### AIM OF THE TASK
Only the lines below starting at the one containing "[x] link del" and ending at the one containing "and Arduino Uno" belong in the answer, each copied exactly.

[Opening INFORMATION section]

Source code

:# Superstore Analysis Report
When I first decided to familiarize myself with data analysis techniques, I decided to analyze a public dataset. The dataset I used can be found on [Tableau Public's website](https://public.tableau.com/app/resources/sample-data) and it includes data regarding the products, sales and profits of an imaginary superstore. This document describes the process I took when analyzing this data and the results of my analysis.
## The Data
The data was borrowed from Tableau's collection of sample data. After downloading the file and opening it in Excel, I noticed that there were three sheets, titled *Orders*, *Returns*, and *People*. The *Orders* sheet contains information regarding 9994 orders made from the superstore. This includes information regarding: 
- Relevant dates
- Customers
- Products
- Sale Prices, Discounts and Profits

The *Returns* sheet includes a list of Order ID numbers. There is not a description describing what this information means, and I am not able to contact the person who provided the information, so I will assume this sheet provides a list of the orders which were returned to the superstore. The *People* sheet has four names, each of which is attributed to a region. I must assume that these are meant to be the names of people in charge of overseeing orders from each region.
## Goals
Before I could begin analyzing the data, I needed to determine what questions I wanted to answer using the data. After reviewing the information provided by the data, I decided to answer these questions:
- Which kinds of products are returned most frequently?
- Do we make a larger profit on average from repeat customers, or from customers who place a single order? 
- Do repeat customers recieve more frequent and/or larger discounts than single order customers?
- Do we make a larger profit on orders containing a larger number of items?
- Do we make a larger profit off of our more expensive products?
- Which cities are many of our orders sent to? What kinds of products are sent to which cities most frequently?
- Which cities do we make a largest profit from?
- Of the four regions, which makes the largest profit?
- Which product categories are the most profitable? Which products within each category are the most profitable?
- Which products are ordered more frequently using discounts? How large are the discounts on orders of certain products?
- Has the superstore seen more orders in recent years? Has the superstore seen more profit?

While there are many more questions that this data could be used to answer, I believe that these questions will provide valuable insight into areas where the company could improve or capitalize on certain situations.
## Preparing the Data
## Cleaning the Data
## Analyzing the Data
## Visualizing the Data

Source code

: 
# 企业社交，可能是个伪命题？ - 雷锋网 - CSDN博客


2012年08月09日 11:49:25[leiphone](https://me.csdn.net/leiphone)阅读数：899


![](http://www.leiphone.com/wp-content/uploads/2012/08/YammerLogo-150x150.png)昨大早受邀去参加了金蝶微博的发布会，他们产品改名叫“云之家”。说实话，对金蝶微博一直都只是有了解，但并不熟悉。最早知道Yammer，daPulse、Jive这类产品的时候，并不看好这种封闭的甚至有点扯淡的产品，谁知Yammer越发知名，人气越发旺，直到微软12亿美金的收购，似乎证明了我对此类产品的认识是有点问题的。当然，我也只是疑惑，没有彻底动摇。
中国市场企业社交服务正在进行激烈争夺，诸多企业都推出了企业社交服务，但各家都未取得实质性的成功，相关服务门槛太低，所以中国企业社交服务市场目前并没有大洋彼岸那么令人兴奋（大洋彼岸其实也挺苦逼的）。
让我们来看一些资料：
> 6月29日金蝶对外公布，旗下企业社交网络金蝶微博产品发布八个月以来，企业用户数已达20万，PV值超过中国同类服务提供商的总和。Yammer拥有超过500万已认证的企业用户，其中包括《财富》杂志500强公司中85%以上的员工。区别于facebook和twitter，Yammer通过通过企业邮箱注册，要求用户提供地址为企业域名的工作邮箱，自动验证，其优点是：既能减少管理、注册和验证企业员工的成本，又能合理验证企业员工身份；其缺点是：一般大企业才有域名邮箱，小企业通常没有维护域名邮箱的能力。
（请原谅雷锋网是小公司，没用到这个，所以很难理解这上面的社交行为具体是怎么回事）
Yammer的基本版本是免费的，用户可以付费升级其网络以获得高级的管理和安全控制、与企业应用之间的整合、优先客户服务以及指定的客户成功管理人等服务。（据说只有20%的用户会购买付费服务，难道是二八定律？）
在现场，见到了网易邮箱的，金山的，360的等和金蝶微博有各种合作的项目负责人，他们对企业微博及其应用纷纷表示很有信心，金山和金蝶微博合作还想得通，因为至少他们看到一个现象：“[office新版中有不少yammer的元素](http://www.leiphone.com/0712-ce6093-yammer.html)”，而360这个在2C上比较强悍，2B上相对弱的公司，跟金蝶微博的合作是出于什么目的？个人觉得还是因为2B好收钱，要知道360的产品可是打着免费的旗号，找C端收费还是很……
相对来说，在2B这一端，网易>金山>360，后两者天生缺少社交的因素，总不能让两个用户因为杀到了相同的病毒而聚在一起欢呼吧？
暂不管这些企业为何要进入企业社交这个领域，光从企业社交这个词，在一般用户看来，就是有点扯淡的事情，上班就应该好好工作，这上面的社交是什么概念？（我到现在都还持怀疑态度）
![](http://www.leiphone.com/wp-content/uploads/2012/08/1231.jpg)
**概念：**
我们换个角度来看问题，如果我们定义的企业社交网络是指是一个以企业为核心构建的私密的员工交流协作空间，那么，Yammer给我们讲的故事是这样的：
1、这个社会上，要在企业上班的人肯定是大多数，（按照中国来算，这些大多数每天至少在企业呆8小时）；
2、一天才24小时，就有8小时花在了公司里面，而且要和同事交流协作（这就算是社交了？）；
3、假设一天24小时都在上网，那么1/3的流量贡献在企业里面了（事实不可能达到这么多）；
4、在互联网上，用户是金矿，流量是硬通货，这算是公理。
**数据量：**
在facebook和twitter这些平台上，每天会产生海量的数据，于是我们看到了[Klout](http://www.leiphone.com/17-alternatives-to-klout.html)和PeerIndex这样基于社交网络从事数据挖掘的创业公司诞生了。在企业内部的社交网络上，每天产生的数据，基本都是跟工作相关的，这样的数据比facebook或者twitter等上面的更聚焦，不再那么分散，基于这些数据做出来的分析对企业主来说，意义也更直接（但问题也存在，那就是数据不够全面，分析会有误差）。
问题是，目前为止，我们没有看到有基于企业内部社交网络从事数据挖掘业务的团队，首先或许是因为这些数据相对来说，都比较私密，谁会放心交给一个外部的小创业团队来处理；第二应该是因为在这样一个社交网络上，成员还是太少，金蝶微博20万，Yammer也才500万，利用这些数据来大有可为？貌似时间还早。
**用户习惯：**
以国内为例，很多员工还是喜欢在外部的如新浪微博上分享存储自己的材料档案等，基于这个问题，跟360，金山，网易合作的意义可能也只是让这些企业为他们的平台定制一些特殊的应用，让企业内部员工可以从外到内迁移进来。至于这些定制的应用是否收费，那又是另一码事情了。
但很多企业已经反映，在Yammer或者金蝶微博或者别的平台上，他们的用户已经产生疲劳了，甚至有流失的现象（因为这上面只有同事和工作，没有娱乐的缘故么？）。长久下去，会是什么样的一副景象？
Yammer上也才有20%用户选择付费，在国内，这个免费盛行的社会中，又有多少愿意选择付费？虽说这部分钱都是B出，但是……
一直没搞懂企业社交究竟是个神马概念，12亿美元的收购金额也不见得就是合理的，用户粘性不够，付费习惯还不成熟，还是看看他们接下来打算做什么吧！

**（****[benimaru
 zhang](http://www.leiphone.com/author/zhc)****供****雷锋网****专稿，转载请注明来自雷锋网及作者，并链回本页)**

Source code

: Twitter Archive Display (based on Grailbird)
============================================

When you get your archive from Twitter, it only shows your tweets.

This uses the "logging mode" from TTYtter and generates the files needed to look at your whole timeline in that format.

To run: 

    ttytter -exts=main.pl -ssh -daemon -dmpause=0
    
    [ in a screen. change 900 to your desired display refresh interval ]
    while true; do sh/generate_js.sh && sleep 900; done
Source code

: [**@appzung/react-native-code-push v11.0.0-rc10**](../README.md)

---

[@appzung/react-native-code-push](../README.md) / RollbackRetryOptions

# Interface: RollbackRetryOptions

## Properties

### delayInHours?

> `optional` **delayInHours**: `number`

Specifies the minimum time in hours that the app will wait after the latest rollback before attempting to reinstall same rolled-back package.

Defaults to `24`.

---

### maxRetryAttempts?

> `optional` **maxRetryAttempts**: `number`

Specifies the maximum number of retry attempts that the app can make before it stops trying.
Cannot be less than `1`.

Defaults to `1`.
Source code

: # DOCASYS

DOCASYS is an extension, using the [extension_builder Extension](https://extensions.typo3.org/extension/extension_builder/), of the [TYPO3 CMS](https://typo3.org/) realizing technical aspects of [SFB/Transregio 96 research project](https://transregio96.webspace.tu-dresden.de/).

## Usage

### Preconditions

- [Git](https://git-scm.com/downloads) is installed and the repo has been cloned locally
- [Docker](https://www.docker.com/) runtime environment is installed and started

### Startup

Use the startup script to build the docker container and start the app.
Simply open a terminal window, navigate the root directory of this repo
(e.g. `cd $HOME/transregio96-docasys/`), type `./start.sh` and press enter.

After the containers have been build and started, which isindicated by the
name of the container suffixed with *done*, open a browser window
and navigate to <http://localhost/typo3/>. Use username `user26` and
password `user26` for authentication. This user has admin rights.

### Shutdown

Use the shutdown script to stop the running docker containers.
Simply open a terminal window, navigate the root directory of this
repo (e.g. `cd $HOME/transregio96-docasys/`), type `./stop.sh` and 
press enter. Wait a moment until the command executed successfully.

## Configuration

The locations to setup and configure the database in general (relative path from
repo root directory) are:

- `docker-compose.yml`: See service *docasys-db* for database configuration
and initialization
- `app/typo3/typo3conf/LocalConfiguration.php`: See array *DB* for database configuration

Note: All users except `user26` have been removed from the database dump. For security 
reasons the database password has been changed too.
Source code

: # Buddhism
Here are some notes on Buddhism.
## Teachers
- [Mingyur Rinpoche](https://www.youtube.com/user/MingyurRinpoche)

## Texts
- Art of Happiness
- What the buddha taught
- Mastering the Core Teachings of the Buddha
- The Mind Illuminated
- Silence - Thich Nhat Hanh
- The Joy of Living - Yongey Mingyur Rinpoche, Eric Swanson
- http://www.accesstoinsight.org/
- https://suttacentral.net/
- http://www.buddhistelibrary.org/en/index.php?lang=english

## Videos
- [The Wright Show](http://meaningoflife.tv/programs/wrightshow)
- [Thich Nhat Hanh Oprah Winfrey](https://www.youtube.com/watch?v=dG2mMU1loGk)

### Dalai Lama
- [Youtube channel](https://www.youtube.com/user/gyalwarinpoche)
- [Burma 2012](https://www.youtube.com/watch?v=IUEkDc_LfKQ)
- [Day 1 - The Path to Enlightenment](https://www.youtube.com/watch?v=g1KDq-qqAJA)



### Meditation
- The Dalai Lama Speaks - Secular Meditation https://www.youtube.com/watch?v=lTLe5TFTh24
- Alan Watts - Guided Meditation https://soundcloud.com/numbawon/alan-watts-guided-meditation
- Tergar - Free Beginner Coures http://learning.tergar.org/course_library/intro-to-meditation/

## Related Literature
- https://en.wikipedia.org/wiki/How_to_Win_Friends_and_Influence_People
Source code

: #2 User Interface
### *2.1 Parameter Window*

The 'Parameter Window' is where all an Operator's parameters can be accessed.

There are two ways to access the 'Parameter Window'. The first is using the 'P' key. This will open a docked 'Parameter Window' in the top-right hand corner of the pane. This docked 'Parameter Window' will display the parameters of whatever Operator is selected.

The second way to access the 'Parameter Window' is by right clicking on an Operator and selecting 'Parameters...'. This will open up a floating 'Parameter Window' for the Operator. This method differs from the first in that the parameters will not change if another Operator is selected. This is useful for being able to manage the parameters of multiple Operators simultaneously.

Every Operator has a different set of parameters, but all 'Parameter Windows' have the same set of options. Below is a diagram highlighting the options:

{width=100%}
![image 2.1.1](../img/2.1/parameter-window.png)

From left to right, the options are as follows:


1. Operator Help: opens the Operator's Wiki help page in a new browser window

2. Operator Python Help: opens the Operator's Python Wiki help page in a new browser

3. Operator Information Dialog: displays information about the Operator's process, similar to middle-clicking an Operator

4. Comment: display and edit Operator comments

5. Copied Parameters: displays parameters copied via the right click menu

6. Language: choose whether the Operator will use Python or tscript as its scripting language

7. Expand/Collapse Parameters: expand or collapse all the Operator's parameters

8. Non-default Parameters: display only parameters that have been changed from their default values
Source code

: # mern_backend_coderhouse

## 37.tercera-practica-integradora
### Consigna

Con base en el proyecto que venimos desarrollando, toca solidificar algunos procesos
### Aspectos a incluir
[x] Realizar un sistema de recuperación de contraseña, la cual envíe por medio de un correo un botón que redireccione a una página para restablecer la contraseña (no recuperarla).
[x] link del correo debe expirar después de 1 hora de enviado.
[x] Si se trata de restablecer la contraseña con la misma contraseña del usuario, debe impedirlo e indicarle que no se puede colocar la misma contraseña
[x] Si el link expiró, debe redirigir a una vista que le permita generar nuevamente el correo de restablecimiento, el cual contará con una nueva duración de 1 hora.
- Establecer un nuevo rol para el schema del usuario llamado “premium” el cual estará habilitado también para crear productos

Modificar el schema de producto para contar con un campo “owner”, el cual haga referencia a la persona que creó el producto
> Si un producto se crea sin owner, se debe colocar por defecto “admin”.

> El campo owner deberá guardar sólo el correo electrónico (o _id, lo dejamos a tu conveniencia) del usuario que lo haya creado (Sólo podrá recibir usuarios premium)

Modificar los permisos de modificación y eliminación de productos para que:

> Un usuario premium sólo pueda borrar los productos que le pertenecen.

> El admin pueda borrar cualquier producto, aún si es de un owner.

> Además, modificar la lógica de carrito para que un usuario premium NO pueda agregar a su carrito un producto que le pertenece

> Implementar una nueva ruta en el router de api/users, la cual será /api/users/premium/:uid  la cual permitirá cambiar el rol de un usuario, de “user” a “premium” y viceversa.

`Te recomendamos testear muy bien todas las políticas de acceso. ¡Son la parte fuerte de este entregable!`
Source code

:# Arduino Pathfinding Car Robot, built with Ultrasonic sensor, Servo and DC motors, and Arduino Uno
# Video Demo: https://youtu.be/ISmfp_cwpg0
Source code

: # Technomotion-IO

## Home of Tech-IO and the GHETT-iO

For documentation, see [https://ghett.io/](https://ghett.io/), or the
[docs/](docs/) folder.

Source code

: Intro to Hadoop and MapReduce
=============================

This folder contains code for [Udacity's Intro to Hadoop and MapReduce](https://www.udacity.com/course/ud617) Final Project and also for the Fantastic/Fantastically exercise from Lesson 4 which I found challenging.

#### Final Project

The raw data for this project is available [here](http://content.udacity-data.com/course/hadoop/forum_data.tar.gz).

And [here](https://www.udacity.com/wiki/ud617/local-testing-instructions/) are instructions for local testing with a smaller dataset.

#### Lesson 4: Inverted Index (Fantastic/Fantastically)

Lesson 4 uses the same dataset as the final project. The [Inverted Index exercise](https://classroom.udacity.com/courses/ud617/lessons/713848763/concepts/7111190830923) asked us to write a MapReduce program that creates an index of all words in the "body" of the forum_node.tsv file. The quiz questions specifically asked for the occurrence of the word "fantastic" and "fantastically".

[Closing INFORMATION section]

### WRITTEN RESPONSE
[x] link del correo debe expirar después de 1 hora de enviado.
[x] Si se trata de restablecer la contraseña con la misma contraseña del usuario, debe impedirlo e indicarle que no se puede colocar la misma contraseña
[x] Si el link expiró, debe redirigir a una vista que le permita generar nuevamente el correo de restablecimiento, el cual contará con una nueva duración de 1 hora.
- Establecer un nuevo rol para el schema del usuario llamado “premium” el cual estará habilitado también para crear productos

Modificar el schema de producto para contar con un campo “owner”, el cual haga referencia a la persona que creó el producto
> Si un producto se crea sin owner, se debe colocar por defecto “admin”.

> El campo owner deberá guardar sólo el correo electrónico (o _id, lo dejamos a tu conveniencia) del usuario que lo haya creado (Sólo podrá recibir usuarios premium)

Modificar los permisos de modificación y eliminación de productos para que:

> Un usuario premium sólo pueda borrar los productos que le pertenecen.

> El admin pueda borrar cualquier producto, aún si es de un owner.

> Además, modificar la lógica de carrito para que un usuario premium NO pueda agregar a su carrito un producto que le pertenece

> Implementar una nueva ruta en el router de api/users, la cual será /api/users/premium/:uid  la cual permitirá cambiar el rol de un usuario, de “user” a “premium” y viceversa.

`Te recomendamos testear muy bien todas las políticas de acceso. ¡Son la parte fuerte de este entregable!`
Source code

:# Arduino Pathfinding Car Robot, built with Ultrasonic sensor, Servo and DC motors, and Arduino Uno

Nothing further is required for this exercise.